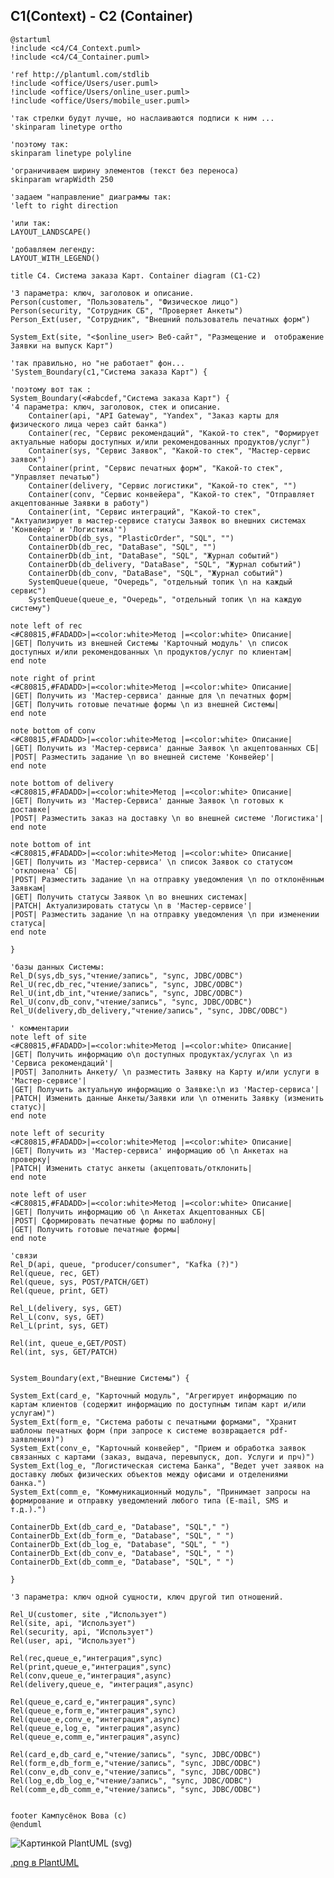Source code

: ## C1(Context) - C2 (Container)
```
@startuml
!include <c4/C4_Context.puml>
!include <c4/C4_Container.puml>
 
'ref http://plantuml.com/stdlib
!include <office/Users/user.puml>
!include <office/Users/online_user.puml>
!include <office/Users/mobile_user.puml>

'так стрелки будут лучше, но наслаиваются подписи к ним ...
'skinparam linetype ortho

'поэтому так:
skinparam linetype polyline

'ограничиваем ширину элементов (текст без переноса)
skinparam wrapWidth 250

'задаем "направление" диаграммы так:
'left to right direction

'или так:
LAYOUT_LANDSCAPE()

'добавляем легенду:
LAYOUT_WITH_LEGEND()

title C4. Система заказа Карт. Container diagram (С1-С2)

'3 параметра: ключ, заголовок и описание.
Person(customer, "Пользователь", "Физическое лицо")
Person(security, "Сотрудник СБ", "Проверяет Анкеты")
Person_Ext(user, "Сотрудник", "Внешний пользователь печатных форм")

System_Ext(site, "<$online_user> Веб-сайт", "Размещение и  отображение Заявки на выпуск Карт")

'так правильно, но "не работает" фон...
'System_Boundary(c1,"Система заказа Карт") { 

'поэтому вот так :
System_Boundary(<#abcdef,"Система заказа Карт") {
'4 параметра: ключ, заголовок, стек и описание.
    Container(api, "API Gateway", "Yandex", "Заказ карты для физического лица через сайт банка")
    Container(rec, "Сервис рекомендаций", "Какой-то стек", "Формирует актуальные наборы доступных и/или рекомендованных продуктов/услуг")
    Container(sys, "Сервис Заявок", "Какой-то стек", "Мастер-сервис заявок")
    Container(print, "Сервис печатных форм", "Какой-то стек", "Управляет печатью")
    Container(delivery, "Сервис логистики", "Какой-то стек", "")
    Container(conv, "Сервис конвейера", "Какой-то стек", "Отправляет акцептованные Заявки в работу")
    Container(int, "Сервис интеграций", "Какой-то стек", "Актуализирует в мастер-сервисе статусы Заявок во внешних системах 'Конвейер' и 'Логистика'")
    ContainerDb(db_sys, "PlasticOrder", "SQL", "")
    ContainerDb(db_rec, "DataBase", "SQL", "")
    ContainerDb(db_int, "DataBase", "SQL", "Журнал событий")
    ContainerDb(db_delivery, "DataBase", "SQL", "Журнал событий")
    ContainerDb(db_conv, "DataBase", "SQL", "Журнал событий")
    SystemQueue(queue, "Очередь", "отдельный топик \n на каждый сервис")
    SystemQueue(queue_e, "Очередь", "отдельный топик \n на каждую систему")

note left of rec
<#C80815,#FADADD>|=<color:white>Метод |=<color:white> Описание|
|GET| Получить из внешней Системы 'Карточный модуль' \n список доступных и/или рекомендованных \n продуктов/услуг по клиентам|
end note

note right of print
<#C80815,#FADADD>|=<color:white>Метод |=<color:white> Описание|
|GET| Получить из 'Мастер-сервиса' данные для \n печатных форм|
|GET| Получить готовые печатные формы \n из внешней Cистемы|
end note

note bottom of conv
<#C80815,#FADADD>|=<color:white>Метод |=<color:white> Описание|
|GET| Получить из 'Мастер-сервиса' данные Заявок \n акцептованных СБ|
|POST| Разместить задание \n во внешней системе 'Конвейер'|
end note

note bottom of delivery
<#C80815,#FADADD>|=<color:white>Метод |=<color:white> Описание|
|GET| Получить из 'Мастер-Сервиса' данные Заявок \n готовых к доставке|
|POST| Разместить заказ на доставку \n во внешней системе 'Логистика'|
end note

note bottom of int
<#C80815,#FADADD>|=<color:white>Метод |=<color:white> Описание|
|GET| Получить из 'Мастер-сервиса' \n список Заявок со статусом 'отклонена' СБ|
|POST| Разместить задание \n на отправку уведомления \n по отклонённым Заявкам|
|GET| Получить статусы Заявок \n во внешних системах|
|PATCH| Актуализировать статусы \n в 'Мастер-сервисе'|
|POST| Разместить задание \n на отправку уведомления \n при изменении статуса|
end note

}

'базы данных Системы:
Rel_D(sys,db_sys,"чтение/запись", "sync, JDBC/ODBC")
Rel_U(rec,db_rec,"чтение/запись", "sync, JDBC/ODBC")
Rel_U(int,db_int,"чтение/запись", "sync, JDBC/ODBC")
Rel_U(conv,db_conv,"чтение/запись", "sync, JDBC/ODBC")
Rel_U(delivery,db_delivery,"чтение/запись", "sync, JDBC/ODBC")

' комментарии
note left of site
<#C80815,#FADADD>|=<color:white>Метод |=<color:white> Описание|
|GET| Получить информацию о\n доступных продуктах/услугах \n из 'Сервиса рекомендаций'|
|POST| Заполнить Анкету/ \n разместить Заявку на Карту и/или услуги в 'Мастер-сервисе'|
|GET| Получить актуальную информацию о Заявке:\n из 'Мастер-сервиса'|
|PATCH| Изменить данные Анкеты/Заявки или \n отменить Заявку (изменить статус)|
end note

note left of security
<#C80815,#FADADD>|=<color:white>Метод |=<color:white> Описание|
|GET| Получить из 'Мастер-сервиса' информацию об \n Анкетах на проверку|
|PATCH| Изменить статус анкеты (акцептовать/отклонить|
end note

note left of user
<#C80815,#FADADD>|=<color:white>Метод |=<color:white> Описание|
|GET| Получить информацию об \n Анкетах Акцептованных СБ|
|POST| Сформировать печатные формы по шаблону|
|GET| Получить готовые печатные формы|
end note

'связи
Rel_D(api, queue, "producer/consumer", "Kafka (?)")
Rel(queue, rec, GET)
Rel(queue, sys, POST/PATCH/GET)
Rel(queue, print, GET)

Rel_L(delivery, sys, GET)
Rel_L(conv, sys, GET)
Rel_L(print, sys, GET)

Rel(int, queue_e,GET/POST)
Rel(int, sys, GET/PATCH)


System_Boundary(ext,"Внешние Системы") {

System_Ext(card_e, "Карточный модуль", "Агрегирует информацию по картам клиентов (содержит информацию по доступным типам карт и/или услугам)")
System_Ext(form_e, "Система работы с печатными формами", "Хранит шаблоны печатных форм (при запросе к системе возвращается pdf-заявления)")
System_Ext(conv_e, "Карточный конвейер", "Прием и обработка заявок связанных с картами (заказ, выдача, перевыпуск, доп. Услуги и прч)")
System_Ext(log_e, "Логистическая система Банка", "Ведет учет заявок на доставку любых физических объектов между офисами и отделениями банка.")
System_Ext(comm_e, "Коммуникационный модуль", "Принимает запросы на формирование и отправку уведомлений любого типа (E-mail, SMS и т.д.).")

ContainerDb_Ext(db_card_e, "Database", "SQL"," ")
ContainerDb_Ext(db_form_e, "Database", "SQL", " ")
ContainerDb_Ext(db_log_e, "Database", "SQL", " ")
ContainerDb_Ext(db_conv_e, "Database", "SQL", " ")
ContainerDb_Ext(db_comm_e, "Database", "SQL", " ")

}

'3 параметра: ключ одной сущности, ключ другой тип отношений.

Rel_U(customer, site ,"Использует")
Rel(site, api, "Использует")
Rel(security, api, "Использует")
Rel(user, api, "Использует")

Rel(rec,queue_e,"интеграция",sync)
Rel(print,queue_e,"интеграция",sync)
Rel(conv,queue_e,"интеграция",async)
Rel(delivery,queue_e, "интеграция",async)

Rel(queue_e,card_e,"интеграция",sync)
Rel(queue_e,form_e,"интеграция",sync)
Rel(queue_e,conv_e,"интеграция",async)
Rel(queue_e,log_e, "интеграция",async)
Rel(queue_e,comm_e,"интеграция",async)

Rel(card_e,db_card_e,"чтение/запись", "sync, JDBC/ODBC")
Rel(form_e,db_form_e,"чтение/запись", "sync, JDBC/ODBC")
Rel(conv_e,db_conv_e,"чтение/запись", "sync, JDBC/ODBC")
Rel(log_e,db_log_e,"чтение/запись", "sync, JDBC/ODBC")
Rel(comm_e,db_comm_e,"чтение/запись", "sync, JDBC/ODBC")


footer Кампусёнок Вова (с)
@enduml
```

![Картинкой PlantUML (svg)](https://www.plantuml.com/plantuml/svg/pLbRRnl75NxdhvZI1KW1D1cd3X08hXjPKfsqRknKDe801OGLkRA9a5nskOmjr04aigtiAl4b3qtG5cc5jE-KHCRKXT9VcFb7FT_PuMYMomj5E8aVH96xS-xVkSpCUxN0yODwkPJuMR6IBzKBhhYMlvfRlBgww5K2zr6GhTBBwqFVEiMAw-lt8f7otNNn80YgyxbSjUHKm3IRzygvMb0e5TSi3jxwUZ7lvkxLNB-MgzSCZn4hl4g91ArENbZsregboC94IZLaInu9jQKQQbDsvB4yabqXzrHJjbLJDOGyfd_RwediP8JioLDyjDGMBMp9hjodxyzKWyYV2tacJsMRFhjg2poEiBGhJqGscqsaQfyMArN7Tye2sWORLLTuVl308nr0gBvK3I8_KKqHgZIV649HzKeR-06YKtb06hSWGss7giWEIIDLk_IYAtlWzQKynbFwwx60VP6c_nrv18l9Jlhw2fftO3ti8zrRSvRiXxvJ_RXO21w8jzzv2t9VaPosbfM4C-GPwx4FIMnn9obeHLUsj8OdPDQECIjLSjS34NZ2Bzv_48X2qNVpGT6hW7UNU7JDobiBdzo-TtVrriA7IokB2tUMqtDOqoOhza9vwZbhmO8F81mnCtGVVt3t_TLRopUNFrm2PL0CIgvOl9eLSbTsOJuxfYNOeYFwUuKV_w28Rgf6LXW4auhEVRWYBNUlN9QxRqEDNy1fBMrUXy7JcXV4vfZmi9q9cHwGgiTmElqT2M3YLCEZ5JegcxX3mFGgwNoz5dXbry-GI_yDAlK5SG1b2thYTnBl_ajKhpZW7U9oH2iw0ZvJVvMdoRa-jvgRh_l5O0CKk_8KsW7FBFC8vhzCiY2r2H68FJm9FBoWDKTipuvXjxhyA4WZQOQoOqvVoHuHFU4dX_3CK0j2d6tpWvxQKNyHwi_4RbEUaAp4oaOjSCiih5OCN69xxUTMQbyN9AKZzowpzmvLWmN_XyE623pjWmz-5j0IEE40VN_-wclP8bFtmoJl8TxxQeS0t8GtJV197LCP3BgxC04Pekj04ZOBVha7SKW98cMRP8zpNfjqmwjN2ew_aSvVoIGdWm_onPz4l338VSWHMh7vn23xQvUSjNp1NPzUI29rzS8upWZDUGIYXH3dkPDsgaMAqyAT3yHD9t0VEXi8soTEfU0-uW1-tTSCCbalAXMoZTo69mVG3atwU6y9Vhx95Ko30XKDce0N1J6g2jKPHZ0JxKDf0MhcomKIPOqO4uIX6lp4xmul8mB6Qfs7Z5lPvLH0wc2nQj2F5d02V0DlFOsEJROArPNNd6dyosvErxoO9l0sBD4BWS9Jb3T8mSiSC8lc90zYbjOsQWEM6kGZWXEj-vTiuJV8aMuMbrSMbq6fLRzO2M9oHwNyH2M-E-yhONMoUAalrBEO_89RAdxc-Xin5G3T0vqGNQJ-9DanrdclybcCBOXxA9_oa1-t9fhqhMh4ZC9o0bs7NZJieCUgrRvLQrGpfk8mtsC6W7IquMcH_U8SniW-6-7xGfwCG8RiX5nQeALlEn70SUN2X-aI0CAMNQFeGOhqYdWqXGAJalyS25yhDMZyqbgwiBOQelvEoQa5nVnjl-3wC6ZberluDvmaB0bBJk3SS6hknENmyT3bykzazIPd-p4CG-VPONKFXtCoM7qzx83FMLc5NUIZkbjtqt_49oFLrDQsdZpGuTgoOuhReM2ydl58yOUAxgP7t6xR_Dx6noXPgwz5MbCzYy29qoDHyG9NyB3fhGkATEBQfSLttthtoZkPIxzUM5fOMhh--9VNybx9y-SVFg29uphLlGwBQOk1Dq9-6srpZnEFRoxVVIpqiDR418wo990p5j81PNlUn22SwdTWid9RMoTFmkeEWrCmK6rfWPm-itSEy1hRF7XQuuOFkr0mC0eyJhYLWe07jHzvM8SZkSh_UAvCZMn6L0VW65CkzTG0WqSsdP6oC5Y4hW4hcm7pDWpK3lWF2_AY7UEO-zQyWEPx-0-f-cQwpoxOC79uOu8xiOCWkNTkhq2mcS4XHmitkqJM4Up0UC1dqHRG6T80nlYnNq5_Ab_AtUbzQSCB_hDI6hC0TbmJtMd6P5I-ABLgJktWU2yTu-8tAD5Z5T5sC9v5nWyKGv62or7NW2bKDl2P2RdiyLDhTeF7LPDnseQi_ic7gJwdmXQkNcfWdDWZNMjqEHexIq725ECKh5ouk_W-SHyoqeK9FKmMinyNZKxg1tSWbdKP5hgfyKlPZGQvPKFtSsoNzw0ExxIYnSggpFE9txkbrINU8kcPCQcs-IthcsFr6MZXA5BRgD2C-9kb6ukvs_IHd6C6ztWtgIV8sHXWcDGpvMmCUEZJmz-CBCmOQesa5sQLI0azV-XZHamt25Tq0iEXpezLJdhzVXrkUzGpWX-05P-ZehCH4iUQZV3JzFjKjEAFF3imwS5f6vw5GMFePX-mDNDSrJRZAMHL2PpwzCoX3QYioSzIj3inQKUvAtPmWMbwb0_j-jMPXsScbcwh3drZyfabHrkcVVIOY-nyjRMGXXgYESGTbROAHhoCpiKQdG6cFYrzGthTAD_BFNQ1SHF0gS5nTdwG2q-CSRdj4KJUk5oau_CUA7AHBifCHZeInxG_POOFzz2BASVONSCnqX_7xWMurQidE9RHhRxv6hOOjeDJQei8dgDhwyx59whzZNhLzmhrlEldg0dKwkNmoEEtplgdZaZ_QYwiysczc0yxIBV8GpuqWGTo39dSu7lUxcaoLk2MQHfCR3ZY3JfH_2cpi1ypVtxMFmEWnpae4OgsbskzY2Xst4sNZvderKDdeDdZY3joiP1t_08VEKpOWkkJi0EkyGVM6TXmvEaTD7F4N6UsqzQbsnQuSuP-BxlZECMw5F7ZQVqCh8sSeNq0An1ro-Hrpo-poT4x0VimSKV43cgH1GQHuAeFJVzdhXmRKTplZDvqYxGUw7YKu5g5aaUM3EvFCDVIedq8KKzneQAlLgk5zSlcxDdCYb5B6NqZWXixh3NtNrs8rXSPU-S-WPSZfzt2vA6f7_2Q7NLYaZxVg6NuQWaj3ax9c3jM-y8fmx6MPraXlxDRUPTBkjeUCB3atMVx8hiuSpi2NICEXGKlpMq8NzDXtcOSeoxXIzJ6uNjBN0N9FLWSlv71peCzzpSCGnhiY6LuBaVlGC8b_IIqp1pjcJ3YZNLlansCQhcienhEcAe9Cgn4qY2ienAOuykBJq8iHH08oCBUUDatzuZJRLeWcbqKta-PP1NfvSjbfrZAY9NVhO2RQcHbEpi70nFM0IwRYJbU5oS-nbspZt6JWaY6K22tXrE8KIJ0qCKea5ON9YcFrIln-SGRT85OufwLJp48ha_n8qHynbhLvj9yW7NQyHmqNloa7vziGkztp3KxxqO4jOzl29lckZeiyhfhXfVGt6t7BjFJunHBCHzDMCRhqAZxdJ4PlyHHpvCPxCAOgUwkKoz7D2UjTinoq-iDYHXFmqJzjGpeoJgPzO3pHTR3bibMM0GQ_DCJQ21FOREsrQJnB1loVg_McJqZ4-qLdRapCWazfUl5R2oqxtGvc8598h7kqGpiy-PNdeHDay_Ik5Tz5HPhZ5PpYVTeOgwNI_y7)

[.png в PlantUML](//www.plantuml.com/plantuml/png/pLbRRnl75NxdhvZI1KW1D1cd3X08hXjPKfsqRknKDe801OGLkRA9a5nskOmjr04aigtiAl4b3qtG5cc5jE-KHCRKXT9VcFb7FT_PuMYMomj5E8aVH96xS-xVkSpCUxN0yODwkPJuMR6IBzKBhhYMlvfRlBgww5K2zr6GhTBBwqFVEiMAw-lt8f7otNNn80YgyxbSjUHKm3IRzygvMb0e5TSi3jxwUZ7lvkxLNB-MgzSCZn4hl4g91ArENbZsregboC94IZLaInu9jQKQQbDsvB4yabqXzrHJjbLJDOGyfd_RwediP8JioLDyjDGMBMp9hjodxyzKWyYV2tacJsMRFhjg2poEiBGhJqGscqsaQfyMArN7Tye2sWORLLTuVl308nr0gBvK3I8_KKqHgZIV649HzKeR-06YKtb06hSWGss7giWEIIDLk_IYAtlWzQKynbFwwx60VP6c_nrv18l9Jlhw2fftO3ti8zrRSvRiXxvJ_RXO21w8jzzv2t9VaPosbfM4C-GPwx4FIMnn9obeHLUsj8OdPDQECIjLSjS34NZ2Bzv_48X2qNVpGT6hW7UNU7JDobiBdzo-TtVrriA7IokB2tUMqtDOqoOhza9vwZbhmO8F81mnCtGVVt3t_TLRopUNFrm2PL0CIgvOl9eLSbTsOJuxfYNOeYFwUuKV_w28Rgf6LXW4auhEVRWYBNUlN9QxRqEDNy1fBMrUXy7JcXV4vfZmi9q9cHwGgiTmElqT2M3YLCEZ5JegcxX3mFGgwNoz5dXbry-GI_yDAlK5SG1b2thYTnBl_ajKhpZW7U9oH2iw0ZvJVvMdoRa-jvgRh_l5O0CKk_8KsW7FBFC8vhzCiY2r2H68FJm9FBoWDKTipuvXjxhyA4WZQOQoOqvVoHuHFU4dX_3CK0j2d6tpWvxQKNyHwi_4RbEUaAp4oaOjSCiih5OCN69xxUTMQbyN9AKZzowpzmvLWmN_XyE623pjWmz-5j0IEE40VN_-wclP8bFtmoJl8TxxQeS0t8GtJV197LCP3BgxC04Pekj04ZOBVha7SKW98cMRP8zpNfjqmwjN2ew_aSvVoIGdWm_onPz4l338VSWHMh7vn23xQvUSjNp1NPzUI29rzS8upWZDUGIYXH3dkPDsgaMAqyAT3yHD9t0VEXi8soTEfU0-uW1-tTSCCbalAXMoZTo69mVG3atwU6y9Vhx95Ko30XKDce0N1J6g2jKPHZ0JxKDf0MhcomKIPOqO4uIX6lp4xmul8mB6Qfs7Z5lPvLH0wc2nQj2F5d02V0DlFOsEJROArPNNd6dyosvErxoO9l0sBD4BWS9Jb3T8mSiSC8lc90zYbjOsQWEM6kGZWXEj-vTiuJV8aMuMbrSMbq6fLRzO2M9oHwNyH2M-E-yhONMoUAalrBEO_89RAdxc-Xin5G3T0vqGNQJ-9DanrdclybcCBOXxA9_oa1-t9fhqhMh4ZC9o0bs7NZJieCUgrRvLQrGpfk8mtsC6W7IquMcH_U8SniW-6-7xGfwCG8RiX5nQeALlEn70SUN2X-aI0CAMNQFeGOhqYdWqXGAJalyS25yhDMZyqbgwiBOQelvEoQa5nVnjl-3wC6ZberluDvmaB0bBJk3SS6hknENmyT3bykzazIPd-p4CG-VPONKFXtCoM7qzx83FMLc5NUIZkbjtqt_49oFLrDQsdZpGuTgoOuhReM2ydl58yOUAxgP7t6xR_Dx6noXPgwz5MbCzYy29qoDHyG9NyB3fhGkATEBQfSLttthtoZkPIxzUM5fOMhh--9VNybx9y-SVFg29uphLlGwBQOk1Dq9-6srpZnEFRoxVVIpqiDR418wo990p5j81PNlUn22SwdTWid9RMoTFmkeEWrCmK6rfWPm-itSEy1hRF7XQuuOFkr0mC0eyJhYLWe07jHzvM8SZkSh_UAvCZMn6L0VW65CkzTG0WqSsdP6oC5Y4hW4hcm7pDWpK3lWF2_AY7UEO-zQyWEPx-0-f-cQwpoxOC79uOu8xiOCWkNTkhq2mcS4XHmitkqJM4Up0UC1dqHRG6T80nlYnNq5_Ab_AtUbzQSCB_hDI6hC0TbmJtMd6P5I-ABLgJktWU2yTu-8tAD5Z5T5sC9v5nWyKGv62or7NW2bKDl2P2RdiyLDhTeF7LPDnseQi_ic7gJwdmXQkNcfWdDWZNMjqEHexIq725ECKh5ouk_W-SHyoqeK9FKmMinyNZKxg1tSWbdKP5hgfyKlPZGQvPKFtSsoNzw0ExxIYnSggpFE9txkbrINU8kcPCQcs-IthcsFr6MZXA5BRgD2C-9kb6ukvs_IHd6C6ztWtgIV8sHXWcDGpvMmCUEZJmz-CBCmOQesa5sQLI0azV-XZHamt25Tq0iEXpezLJdhzVXrkUzGpWX-05P-ZehCH4iUQZV3JzFjKjEAFF3imwS5f6vw5GMFePX-mDNDSrJRZAMHL2PpwzCoX3QYioSzIj3inQKUvAtPmWMbwb0_j-jMPXsScbcwh3drZyfabHrkcVVIOY-nyjRMGXXgYESGTbROAHhoCpiKQdG6cFYrzGthTAD_BFNQ1SHF0gS5nTdwG2q-CSRdj4KJUk5oau_CUA7AHBifCHZeInxG_POOFzz2BASVONSCnqX_7xWMurQidE9RHhRxv6hOOjeDJQei8dgDhwyx59whzZNhLzmhrlEldg0dKwkNmoEEtplgdZaZ_QYwiysczc0yxIBV8GpuqWGTo39dSu7lUxcaoLk2MQHfCR3ZY3JfH_2cpi1ypVtxMFmEWnpae4OgsbskzY2Xst4sNZvderKDdeDdZY3joiP1t_08VEKpOWkkJi0EkyGVM6TXmvEaTD7F4N6UsqzQbsnQuSuP-BxlZECMw5F7ZQVqCh8sSeNq0An1ro-Hrpo-poT4x0VimSKV43cgH1GQHuAeFJVzdhXmRKTplZDvqYxGUw7YKu5g5aaUM3EvFCDVIedq8KKzneQAlLgk5zSlcxDdCYb5B6NqZWXixh3NtNrs8rXSPU-S-WPSZfzt2vA6f7_2Q7NLYaZxVg6NuQWaj3ax9c3jM-y8fmx6MPraXlxDRUPTBkjeUCB3atMVx8hiuSpi2NICEXGKlpMq8NzDXtcOSeoxXIzJ6uNjBN0N9FLWSlv71peCzzpSCGnhiY6LuBaVlGC8b_IIqp1pjcJ3YZNLlansCQhcienhEcAe9Cgn4qY2ienAOuykBJq8iHH08oCBUUDatzuZJRLeWcbqKta-PP1NfvSjbfrZAY9NVhO2RQcHbEpi70nFM0IwRYJbU5oS-nbspZt6JWaY6K22tXrE8KIJ0qCKea5ON9YcFrIln-SGRT85OufwLJp48ha_n8qHynbhLvj9yW7NQyHmqNloa7vziGkztp3KxxqO4jOzl29lckZeiyhfhXfVGt6t7BjFJunHBCHzDMCRhqAZxdJ4PlyHHpvCPxCAOgUwkKoz7D2UjTinoq-iDYHXFmqJzjGpeoJgPzO3pHTR3bibMM0GQ_DCJQ21FOREsrQJnB1loVg_McJqZ4-qLdRapCWazfUl5R2oqxtGvc8598h7kqGpiy-PNdeHDay_Ik5Tz5HPhZ5PpYVTeOgwNI_y7)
+++++
* **Assignment**
Scan the records above. Return every line with "сайт" in it.

* **Task answer**
System_Ext(site, "<$online_user> Веб-сайт", "Размещение и  отображение Заявки на выпуск Карт")
    Container(api, "API Gateway", "Yandex", "Заказ карты для физического лица через сайт банка")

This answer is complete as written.